Part of my query is:
select a.*, sum(case isneg when 2 then -paymentamount else amount end) over(order by coalesce(b.paymentdate, a.paymentdate)) as running_sum,
row_number() over(order by coalesce(b.paymentdate, a.paymentdate)) as rn
from Cheques a
left join b on b.code = a.code
where customercode = @customercode
If I replace the coalesce(b.paymentdate, a.paymentdate)
with just b.paymentdate then my Estimated Subtree Cost in the execution plan decreases dramatically. Is this because coalesce is a function call and is there a more performant way to do this?
Table b is a select with a max and a group by.
Since you didn't provide the query plan, I am assuming that the difference in the estimated subtree cost between using coalesce(b.paymentdate, a.paymentdate)
and b.paymentdate
in your query is likely due to the optimizer's estimation based on the complexity of the expression.
COALESCE
is a function that evaluates multiple expressions and returns the first non-null value. In your case, it will check if b.paymentdate
is null and if so, it will use a.paymentdate
instead. To go deeper and simulate how it is doing, the function call itself incurs some overhead in terms of CPU cycles.

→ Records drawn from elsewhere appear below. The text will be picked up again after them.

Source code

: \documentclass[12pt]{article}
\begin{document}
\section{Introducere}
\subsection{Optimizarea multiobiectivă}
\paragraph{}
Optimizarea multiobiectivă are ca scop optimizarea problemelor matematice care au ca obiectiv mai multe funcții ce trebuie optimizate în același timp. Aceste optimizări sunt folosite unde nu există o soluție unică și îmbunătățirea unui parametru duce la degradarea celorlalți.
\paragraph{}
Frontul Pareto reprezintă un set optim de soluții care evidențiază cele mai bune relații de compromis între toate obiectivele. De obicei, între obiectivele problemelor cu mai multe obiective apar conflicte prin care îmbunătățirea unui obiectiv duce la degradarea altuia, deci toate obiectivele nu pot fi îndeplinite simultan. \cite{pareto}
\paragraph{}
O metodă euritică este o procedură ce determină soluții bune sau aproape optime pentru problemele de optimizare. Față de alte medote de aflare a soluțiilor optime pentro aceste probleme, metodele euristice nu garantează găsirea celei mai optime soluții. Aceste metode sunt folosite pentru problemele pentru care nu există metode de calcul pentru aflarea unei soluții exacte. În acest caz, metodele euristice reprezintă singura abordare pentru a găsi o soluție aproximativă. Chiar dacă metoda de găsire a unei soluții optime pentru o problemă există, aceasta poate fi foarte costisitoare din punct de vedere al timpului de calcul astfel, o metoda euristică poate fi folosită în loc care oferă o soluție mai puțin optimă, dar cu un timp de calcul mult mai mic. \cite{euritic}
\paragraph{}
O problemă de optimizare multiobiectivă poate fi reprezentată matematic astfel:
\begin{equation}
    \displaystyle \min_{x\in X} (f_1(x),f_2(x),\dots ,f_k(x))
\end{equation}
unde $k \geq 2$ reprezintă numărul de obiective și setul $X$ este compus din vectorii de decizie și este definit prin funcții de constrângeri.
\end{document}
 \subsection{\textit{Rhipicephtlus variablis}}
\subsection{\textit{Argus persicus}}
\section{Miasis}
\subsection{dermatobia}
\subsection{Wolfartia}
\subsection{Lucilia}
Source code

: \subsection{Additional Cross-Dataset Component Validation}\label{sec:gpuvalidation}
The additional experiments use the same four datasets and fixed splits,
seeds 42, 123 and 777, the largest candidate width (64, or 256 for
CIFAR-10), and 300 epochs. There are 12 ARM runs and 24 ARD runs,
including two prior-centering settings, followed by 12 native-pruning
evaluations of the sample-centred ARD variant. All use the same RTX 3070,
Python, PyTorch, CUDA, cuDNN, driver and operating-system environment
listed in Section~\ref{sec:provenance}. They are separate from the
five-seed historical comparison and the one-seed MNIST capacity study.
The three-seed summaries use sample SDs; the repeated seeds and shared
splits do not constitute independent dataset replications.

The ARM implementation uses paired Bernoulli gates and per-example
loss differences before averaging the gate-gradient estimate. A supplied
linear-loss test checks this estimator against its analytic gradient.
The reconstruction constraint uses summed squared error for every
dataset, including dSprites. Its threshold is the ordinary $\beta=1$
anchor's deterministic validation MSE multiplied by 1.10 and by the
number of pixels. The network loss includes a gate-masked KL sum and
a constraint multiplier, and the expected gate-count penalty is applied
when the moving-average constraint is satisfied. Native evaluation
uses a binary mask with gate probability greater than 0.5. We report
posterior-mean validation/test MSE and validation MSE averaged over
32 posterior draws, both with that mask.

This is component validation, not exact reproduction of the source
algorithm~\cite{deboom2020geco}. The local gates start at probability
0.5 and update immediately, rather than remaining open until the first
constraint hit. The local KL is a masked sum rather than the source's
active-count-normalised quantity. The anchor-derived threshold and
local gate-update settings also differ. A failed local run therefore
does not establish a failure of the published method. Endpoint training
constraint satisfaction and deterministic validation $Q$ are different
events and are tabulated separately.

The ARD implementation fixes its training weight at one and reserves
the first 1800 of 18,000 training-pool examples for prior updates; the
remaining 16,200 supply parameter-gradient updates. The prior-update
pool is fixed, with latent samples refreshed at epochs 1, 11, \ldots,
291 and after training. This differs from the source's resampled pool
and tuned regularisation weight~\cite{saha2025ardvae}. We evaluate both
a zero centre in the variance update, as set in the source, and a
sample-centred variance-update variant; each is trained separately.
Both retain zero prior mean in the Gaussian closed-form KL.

If are sure that b.paymentdate
will always have a non null value whenever it is joined with Cheques
, you can just replace coalesce(b.paymentdate, a.paymentdate)
with just b.paymentdate
. This will make it simpler and potentially improve the performance of your query.
However, if b.paymentdate
can be null in some cases, and you want to fallback to a.paymentdate
when that happens, then in this case using COALESCE
is mandatory.
As for optimizing , you mentioned that table b
is derived from a select with a MAX
and GROUP BY
. In this case, make sure that you have the appropriate indexes on the columns used in the join (Cheques.code
and b.code
). Same thing for the grouping and filtering columns (b.paymentdate
, a.paymentdate
, and customercode
).